A impontualidade do amor
Você está sozinho. Você e a torcida do Flamengo. Em frente a tevê, devora dois pacotes de Doritos enquanto espera o
telefone tocar. Bem que podia ser hoje, bem que podia ser agora, um amor novinho em folha.
Trimmm! É sua mãe, quem mais poderia ser? Amor nenhum faz chamadas por telepatia. Amor não atende com hora
marcada. Ele pode chegar antes do esperado e encontrar você numa fase galinha, sem disposição para relacionamentos sérios.
Ele passa batido e você nem aí. Ou pode chegar tarde demais e encontrar você desiludido da vida, desconfiado, cheio de
olheiras. O amor dá meia-volta, volver. Por que o amor nunca chega na hora certa?
Agora, por exemplo, que você está de banho tomado e camisa jeans. Agora que você está empregado, lavou o carro e está
com grana para um cinema. Agora que você pintou o apartamento, ganhou um porta-retratos e começou a gostar de jazz. Agora
que você está com o coração às moscas e morrendo de frio.
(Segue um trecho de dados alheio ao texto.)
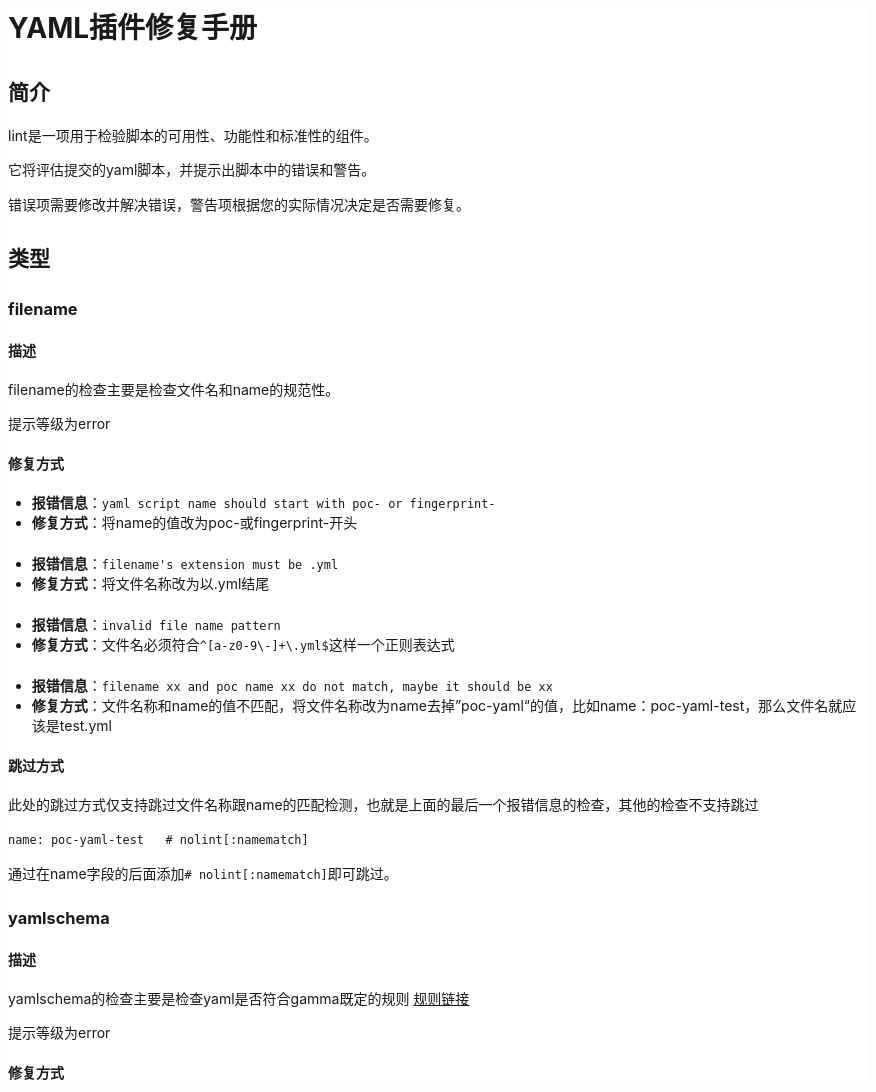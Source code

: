 # YAML插件修复手册

## 简介

lint是一项用于检验脚本的可用性、功能性和标准性的组件。

它将评估提交的yaml脚本，并提示出脚本中的错误和警告。

错误项需要修改并解决错误，警告项根据您的实际情况决定是否需要修复。

## 类型

### filename

#### 描述

filename的检查主要是检查文件名和name的规范性。

提示等级为error

#### 修复方式

- **报错信息**：`yaml script name should start with poc- or fingerprint-`
- **修复方式**：将name的值改为poc-或fingerprint-开头
  <br /><br />
- **报错信息**：`filename's extension must be .yml`
- **修复方式**：将文件名称改为以.yml结尾
  <br /><br />
- **报错信息**：`invalid file name pattern`
- **修复方式**：文件名必须符合`^[a-z0-9\-]+\.yml$`这样一个正则表达式
  <br /><br />
- **报错信息**：`filename xx and poc name xx do not match, maybe it should be xx`
- **修复方式**：文件名称和name的值不匹配，将文件名称改为name去掉”poc-yaml“的值，比如name：poc-yaml-test，那么文件名就应该是test.yml

#### 跳过方式

此处的跳过方式仅支持跳过文件名称跟name的匹配检测，也就是上面的最后一个报错信息的检查，其他的检查不支持跳过

`name: poc-yaml-test   # nolint[:namematch]`

通过在name字段的后面添加`# nolint[:namematch]`即可跳过。

### yamlschema

#### 描述

yamlschema的检查主要是检查yaml是否符合gamma既定的规则 [规则链接](https://github.com/chaitin/gamma/blob/master/static/schema/schema-v2.json)

提示等级为error

#### 修复方式
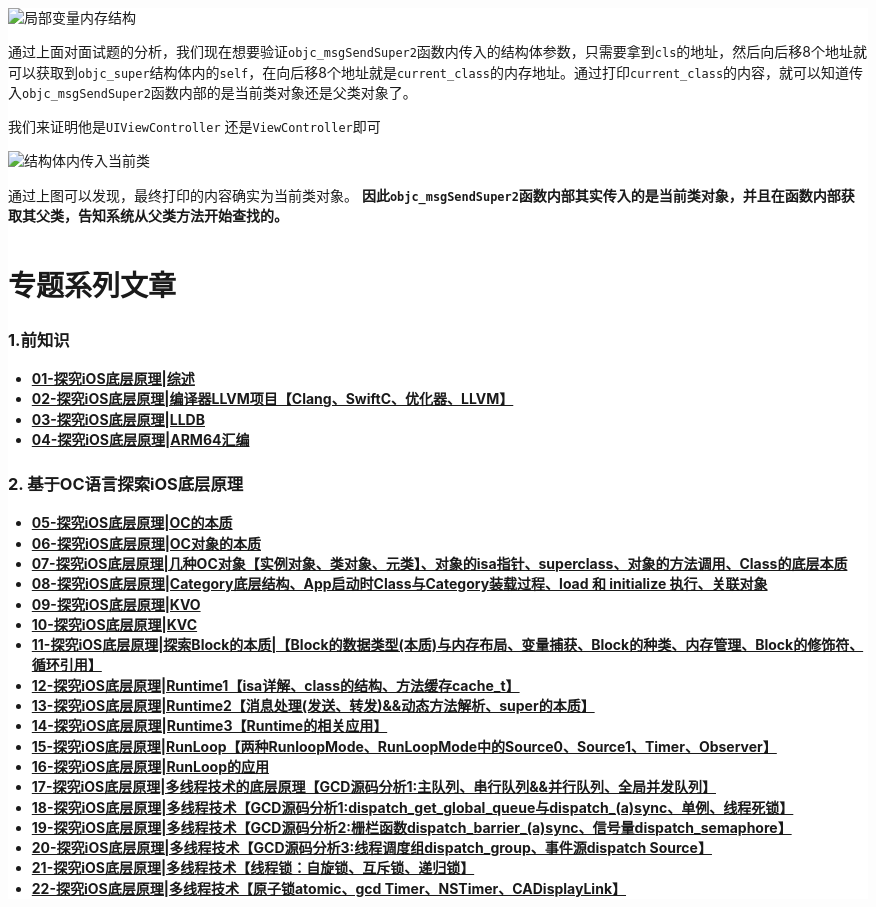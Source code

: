 ![局部变量内存结构](https://p3-juejin.byteimg.com/tos-cn-i-k3u1fbpfcp/2f7332cd22704abdbe28b12ae1df0711~tplv-k3u1fbpfcp-zoom-in-crop-mark:4536:0:0:0.awebp)

通过上面对面试题的分析，我们现在想要验证`objc_msgSendSuper2`函数内传入的结构体参数，只需要拿到`cls`的地址，然后向后移8个地址就可以获取到`objc_super`结构体内的`self`，在向后移8个地址就是`current_class`的内存地址。通过打印`current_class`的内容，就可以知道传入`objc_msgSendSuper2`函数内部的是当前类对象还是父类对象了。

我们来证明他是`UIViewController` 还是`ViewController`即可

![结构体内传入当前类](https://p3-juejin.byteimg.com/tos-cn-i-k3u1fbpfcp/410d728e9db24c3fbf6e1762959b683a~tplv-k3u1fbpfcp-zoom-in-crop-mark:4536:0:0:0.awebp)

通过上图可以发现，最终打印的内容确实为当前类对象。 **因此`objc_msgSendSuper2`函数内部其实传入的是当前类对象，并且在函数内部获取其父类，告知系统从父类方法开始查找的。**

专题系列文章
======

### 1.前知识

*   **[01-探究iOS底层原理|综述](https://juejin.cn/post/7089043618803122183/ "https://juejin.cn/post/7089043618803122183/")**
*   **[02-探究iOS底层原理|编译器LLVM项目【Clang、SwiftC、优化器、LLVM】](https://juejin.cn/post/7093842449998561316/ "https://juejin.cn/post/7093842449998561316/")**
*   **[03-探究iOS底层原理|LLDB](https://juejin.cn/post/7095079758844674056 "https://juejin.cn/post/7095079758844674056")**
*   **[04-探究iOS底层原理|ARM64汇编](https://juejin.cn/post/7115302848270696485/ "https://juejin.cn/post/7115302848270696485/")**

### 2\. 基于OC语言探索iOS底层原理

*   **[05-探究iOS底层原理|OC的本质](https://juejin.cn/post/7094409219361193997/ "https://juejin.cn/post/7094409219361193997/")**
*   **[06-探究iOS底层原理|OC对象的本质](https://juejin.cn/post/7094503681684406302 "https://juejin.cn/post/7094503681684406302")**
*   **[07-探究iOS底层原理|几种OC对象【实例对象、类对象、元类】、对象的isa指针、superclass、对象的方法调用、Class的底层本质](https://juejin.cn/post/7096087582370431012 "https://juejin.cn/post/7096087582370431012")**
*   **[08-探究iOS底层原理|Category底层结构、App启动时Class与Category装载过程、load 和 initialize 执行、关联对象](https://juejin.cn/post/7096480684847415303 "https://juejin.cn/post/7096480684847415303")**
*   **[09-探究iOS底层原理|KVO](https://juejin.cn/post/7115318628563550244/ "https://juejin.cn/post/7115318628563550244/")**
*   **[10-探究iOS底层原理|KVC](https://juejin.cn/post/7115320523805949960/ "https://juejin.cn/post/7115320523805949960/")**
*   **[11-探究iOS底层原理|探索Block的本质|【Block的数据类型(本质)与内存布局、变量捕获、Block的种类、内存管理、Block的修饰符、循环引用】](https://juejin.cn/post/7115809219319693320/ "https://juejin.cn/post/7115809219319693320/")**
*   **[12-探究iOS底层原理|Runtime1【isa详解、class的结构、方法缓存cache\_t】](https://juejin.cn/post/7116103432095662111 "https://juejin.cn/post/7116103432095662111")**
*   **[13-探究iOS底层原理|Runtime2【消息处理(发送、转发)&&动态方法解析、super的本质】](https://juejin.cn/post/7116147057739431950 "https://juejin.cn/post/7116147057739431950")**
*   **[14-探究iOS底层原理|Runtime3【Runtime的相关应用】](https://juejin.cn/post/7116291178365976590/ "https://juejin.cn/post/7116291178365976590/")**
*   **[15-探究iOS底层原理|RunLoop【两种RunloopMode、RunLoopMode中的Source0、Source1、Timer、Observer】](https://juejin.cn/post/7116515606597206030/ "https://juejin.cn/post/7116515606597206030/")**
*   **[16-探究iOS底层原理|RunLoop的应用](https://juejin.cn/post/7116521653667889165/ "https://juejin.cn/post/7116521653667889165/")**
*   **[17-探究iOS底层原理|多线程技术的底层原理【GCD源码分析1:主队列、串行队列&&并行队列、全局并发队列】](https://juejin.cn/post/7116821775127674916/ "https://juejin.cn/post/7116821775127674916/")**
*   **[18-探究iOS底层原理|多线程技术【GCD源码分析1:dispatch\_get\_global\_queue与dispatch\_(a)sync、单例、线程死锁】](https://juejin.cn/post/7116878578091819045 "https://juejin.cn/post/7116878578091819045")**
*   **[19-探究iOS底层原理|多线程技术【GCD源码分析2:栅栏函数dispatch\_barrier\_(a)sync、信号量dispatch\_semaphore】](https://juejin.cn/post/7116897833126625316 "https://juejin.cn/post/7116897833126625316")**
*   **[20-探究iOS底层原理|多线程技术【GCD源码分析3:线程调度组dispatch\_group、事件源dispatch Source】](https://juejin.cn/post/7116898446358888485/ "https://juejin.cn/post/7116898446358888485/")**
*   **[21-探究iOS底层原理|多线程技术【线程锁：自旋锁、互斥锁、递归锁】](https://juejin.cn/post/7116898868737867789/ "https://juejin.cn/post/7116898868737867789/")**
*   **[22-探究iOS底层原理|多线程技术【原子锁atomic、gcd Timer、NSTimer、CADisplayLink】](https://juejin.cn/post/7116907029465137165 "https://juejin.cn/post/7116907029465137165")**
O amor aparece quando menos se espera e de onde menos se imagina. Você passa uma festa inteira hipnotizado por
alguém que nem lhe enxerga, e mal repara em outro alguém que só tem olhos pra você. Ou então fica arrasado porque não foi
pra praia no final de semana. Toda a sua turma está lá, azarando-se uns aos outros. Sentindo-se um ET perdido na cidade
grande, você busca refúgio numa locadora de vídeo, sem prever que ali mesmo, na locadora, irá encontrar a pessoa que dará
sentido a sua vida. O amor é que nem tesourinha de unhas, nunca está onde a gente pensa.
O jeito é direcionar o radar para norte, sul, leste e oeste. Seu amor pode estar no corredor de um supermercado, pode
estar impaciente na fila de um banco, pode estar pechinchando numa livraria, pode estar cantarolando sozinho dentro de um
carro. Pode estar aqui mesmo, no computador, dando o maior mole. O amor está em todos os lugares, você que não procura
direito.
A primeira lição está dada: o amor é onipresente. Agora a segunda: mas é imprevisível. Jamais espere ouvir “eu te amo”
num jantar à luz de velas, no dia dos namorados. Ou receber flores logo após a primeira transa. O amor odeia clichês. Você vai
ouvir “eu te amo” numa terça-feira, às quatro da tarde, depois de uma discussão, e as flores vão chegar no dia que você tirar
carteira de motorista, depois de aprovado no teste de baliza. Idealizar é sofrer. Amar é surpreender.